Lines below that include "resolution" are the answer; copy each one.

[Data records]
● ● ● ● ● ● ●

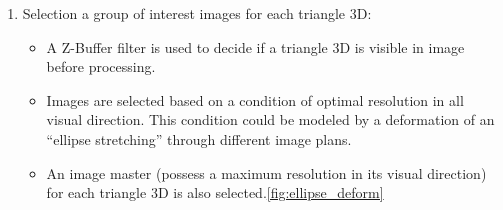 \begin{enumerate}
\item Selection a group of interest images for each triangle 3D:
\begin{itemize}
\item A Z-Buffer filter is used to decide if a triangle 3D is visible in image before processing.
\item Images are selected based on a condition of optimal resolution in all visual direction.
This condition could be modeled by a deformation of an “ellipse stretching” through different image plans.
\item An image master (possess a maximum resolution in its visual direction) for each triangle 3D is also selected.\autoref{fig:ellipse_deform}
\end{itemize}


\end{enumerate}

● ● ● ● ● ● ●

_Exercise result_
\item Images are selected based on a condition of optimal resolution in all visual direction.
\item An image master (possess a maximum resolution in its visual direction) for each triangle 3D is also selected.\autoref{fig:ellipse_deform}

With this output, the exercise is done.